DMA operation occasionally stops during the burst transfer of data from external SDRAM to eMMC via DMA

devchang · ‎2024-08-16

There is a rare issue where the DMA operation occasionally stops during the burst transfer of data from external SDRAM to eMMC via DMA. I’m having difficulty identifying the exact cause, so I’m posting here to see if anyone has any good ideas.

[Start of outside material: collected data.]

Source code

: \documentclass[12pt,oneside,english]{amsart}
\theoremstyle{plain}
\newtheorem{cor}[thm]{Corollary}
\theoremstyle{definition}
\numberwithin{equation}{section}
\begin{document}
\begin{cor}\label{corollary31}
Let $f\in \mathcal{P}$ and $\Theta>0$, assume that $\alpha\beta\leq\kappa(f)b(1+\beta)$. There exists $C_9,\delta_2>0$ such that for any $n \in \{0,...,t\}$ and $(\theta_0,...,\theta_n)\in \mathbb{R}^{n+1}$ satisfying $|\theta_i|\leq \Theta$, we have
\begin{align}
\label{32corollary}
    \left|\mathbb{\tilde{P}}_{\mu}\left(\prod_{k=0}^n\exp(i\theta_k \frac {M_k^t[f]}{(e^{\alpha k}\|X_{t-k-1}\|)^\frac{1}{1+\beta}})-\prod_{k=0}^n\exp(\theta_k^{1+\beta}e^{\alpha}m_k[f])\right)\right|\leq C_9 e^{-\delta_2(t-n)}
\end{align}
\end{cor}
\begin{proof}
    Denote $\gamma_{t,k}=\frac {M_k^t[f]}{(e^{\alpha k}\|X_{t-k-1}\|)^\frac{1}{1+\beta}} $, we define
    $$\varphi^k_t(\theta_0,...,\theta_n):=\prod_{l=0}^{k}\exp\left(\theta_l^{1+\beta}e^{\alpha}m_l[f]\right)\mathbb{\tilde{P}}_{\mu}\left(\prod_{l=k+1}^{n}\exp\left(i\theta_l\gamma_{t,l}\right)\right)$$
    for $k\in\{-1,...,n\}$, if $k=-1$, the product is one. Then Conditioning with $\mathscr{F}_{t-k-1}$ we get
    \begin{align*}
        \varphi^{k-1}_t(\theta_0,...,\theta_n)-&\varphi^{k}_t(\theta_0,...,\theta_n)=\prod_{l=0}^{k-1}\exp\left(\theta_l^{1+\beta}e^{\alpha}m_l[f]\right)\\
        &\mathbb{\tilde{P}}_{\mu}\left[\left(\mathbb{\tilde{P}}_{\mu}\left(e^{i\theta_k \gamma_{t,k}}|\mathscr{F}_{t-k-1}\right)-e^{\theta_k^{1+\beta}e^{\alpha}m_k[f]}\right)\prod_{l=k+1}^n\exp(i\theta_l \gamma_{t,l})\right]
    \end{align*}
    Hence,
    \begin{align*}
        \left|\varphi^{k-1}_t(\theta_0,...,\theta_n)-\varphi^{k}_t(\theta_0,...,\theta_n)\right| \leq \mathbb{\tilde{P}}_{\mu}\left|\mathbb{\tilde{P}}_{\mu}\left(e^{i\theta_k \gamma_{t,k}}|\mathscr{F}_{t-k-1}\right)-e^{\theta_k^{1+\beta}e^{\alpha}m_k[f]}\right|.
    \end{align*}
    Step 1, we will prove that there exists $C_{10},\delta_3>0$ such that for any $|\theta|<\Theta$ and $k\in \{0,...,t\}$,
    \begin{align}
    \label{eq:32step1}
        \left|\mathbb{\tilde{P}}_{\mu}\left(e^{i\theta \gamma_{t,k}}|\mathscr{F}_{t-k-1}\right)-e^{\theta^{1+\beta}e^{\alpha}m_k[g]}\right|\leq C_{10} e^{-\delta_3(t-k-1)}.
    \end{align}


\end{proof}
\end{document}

The hardware details are as follows:

The MCU being used is the STM32F469NI.
SDRAM is accessed via the FMC bus. To be precise, the FPGA is directly connected to the FMC, and the SDRAM is accessed indirectly by passing the desired SDRAM address to the FPGA through the FMC.
The eMMC is connected to the MCU via the SDIO interface.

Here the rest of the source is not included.